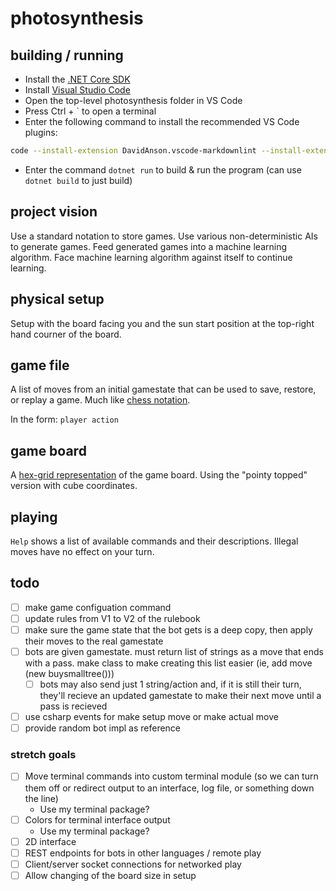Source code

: # photosynthesis

## building / running

- Install the [.NET Core SDK](https://www.microsoft.com/net/learn/get-started/windows)
- Install [Visual Studio Code](https://code.visualstudio.com/)
- Open the top-level photosynthesis folder in VS Code
- Press Ctrl + \` to open a terminal
- Enter the following command to install the recommended VS Code plugins:

```bash
code --install-extension DavidAnson.vscode-markdownlint --install-extension jchannon.csharpextensions --install-extension josephwoodward.vscodeilviewer --install-extension k--kato.docomment --install-extension ms-vscode.csharp --install-extension PKief.material-icon-theme --install-extension reflectiondm.classynaming
```

- Enter the command `dotnet run` to build & run the program (can use `dotnet build` to just build)

## project vision

Use a standard notation to store games. Use various non-deterministic AIs to generate games. Feed generated games into a machine learning algorithm. Face machine learning algorithm against itself to continue learning.

## physical setup

Setup with the board facing you and the sun start position at the top-right hand courner of the board.

## game file

A list of moves from an initial gamestate that can be used to save, restore, or replay a game. Much like [chess notation](https://en.wikipedia.org/wiki/Chess_notation).

In the form:
`player action`

## game board

A [hex-grid representation](https://www.redblobgames.com/grids/hexagons/) of the game board. Using the "pointy topped" version with cube coordinates.

## playing

`Help` shows a list of available commands and their descriptions.
Illegal moves have no effect on your turn.

## todo

- [ ] make game configuation command
- [ ] update rules from V1 to V2 of the rulebook
- [ ] make sure the game state that the bot gets is a deep copy, then apply their moves to the real gamestate
- [ ] bots are given gamestate. must return list of strings as a move that ends with a pass. make class to make creating this list easier (ie, add move (new buysmalltree()))
  - [ ] bots may also send just 1 string/action and, if it is still their turn, they'll recieve an updated gamestate to make their next move until a pass is recieved
- [ ] use csharp events for make setup move or make actual move
- [ ] provide random bot impl as reference

### stretch goals

- [ ] Move terminal commands into custom terminal module (so we can turn them off or redirect output to an interface, log file, or something down the line)
  - Use my terminal package?
- [ ] Colors for terminal interface output
  - Use my terminal package?
- [ ] 2D interface
- [ ] REST endpoints for bots in other languages / remote play
- [ ] Client/server socket connections for networked play
- [ ] Allow changing of the board size in setup
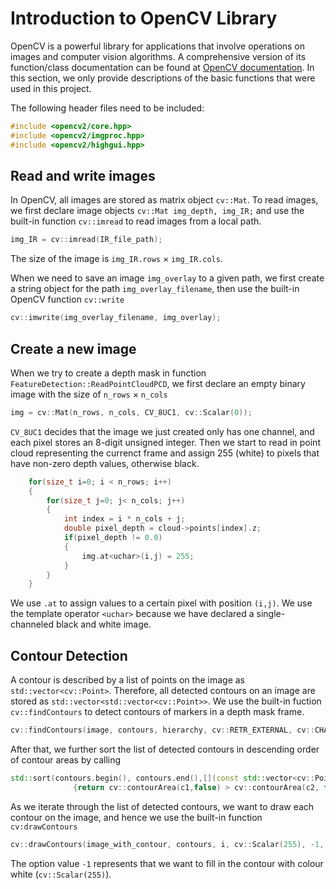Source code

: # Introduction to OpenCV Library
OpenCV is a powerful library for applications that involve operations on images and computer vision algorithms. A comprehensive version of its function/class documentation can be found at [OpenCV documentation](https://docs.opencv.org/4.x/). In this section, we only provide descriptions of the basic functions that were used in this project.

The following header files need to be included:

```cpp
#include <opencv2/core.hpp>
#include <opencv2/imgproc.hpp>
#include <opencv2/highgui.hpp>
```

## Read and write images


In OpenCV, all images are stored as matrix object `cv::Mat`. To read images, we first declare image objects `cv::Mat img_depth, img_IR;` and use the built-in function `cv::imread` to read images from a local path. <br />

```c
img_IR = cv::imread(IR_file_path);
```

The size of the image is `img_IR.rows` $\times$ `img_IR.cols`.

When we need to save an image `img_overlay` to a given path, we first create a string object for the path `img_overlay_filename`, then use the built-in OpenCV function `cv::write` 
```cpp
cv::imwrite(img_overlay_filename, img_overlay);
```

## Create a new image <br />
When we try to create a depth mask in function `FeatureDetection::ReadPointCloudPCD`, we first declare an empty binary image with the size of `n_rows` $\times$ `n_cols`

```c
img = cv::Mat(n_rows, n_cols, CV_8UC1, cv::Scalar(0)); 
```

`CV_8UC1` decides that the image we just created only has one channel, and each pixel stores an 8-digit unsigned integer. Then we start to read in point cloud representing the currenct frame and assign 255 (white) to pixels that  have non-zero depth values, otherwise black. 

```cpp
    for(size_t i=0; i < n_rows; i++)
    {
        for(size_t j=0; j< n_cols; j++)
        {
            int index = i * n_cols + j;
            double pixel_depth = cloud->points[index].z;
            if(pixel_depth != 0.0)
            {
                img.at<uchar>(i,j) = 255;
            }
        }
    }
```
We use `.at` to assign values to a certain pixel with position `(i,j)`. We use the template operator `<uchar>` because we have declared a single-channeled black and white image.

## Contour Detection <br />
A contour is described by a list of points on the image as `std::vector<cv::Point>`. Therefore, all detected contours on an image are stored as `std::vector<std::vector<cv::Point>>`. We use the built-in fuction `cv::findContours` to detect contours of markers in a depth mask frame. 

```cpp
cv::findContours(image, contours, hierarchy, cv::RETR_EXTERNAL, cv::CHAIN_APPROX_SIMPLE);
```

After that, we further sort the list of detected contours in descending order of contour areas by calling

```cpp
std::sort(contours.begin(), contours.end(),[](const std::vector<cv::Point>& c1, const std::vector<cv::Point>& c2)
              {return cv::contourArea(c1,false) > cv::contourArea(c2, false);}); 
```

As we iterate through the list of detected contours, we want to draw each contour on the image, and hence we use the built-in function `cv:drawContours`

```cpp
cv::drawContours(image_with_contour, contours, i, cv::Scalar(255), -1, 8,hierarchy);
```
The option value `-1` represents that we want to fill in the contour with colour white (`cv::Scalar(255)`).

· · · ·

- **Brief**: Compute the number of lines above that contain the string "drawContours". Reply with that value only.

- **Expected output**: 2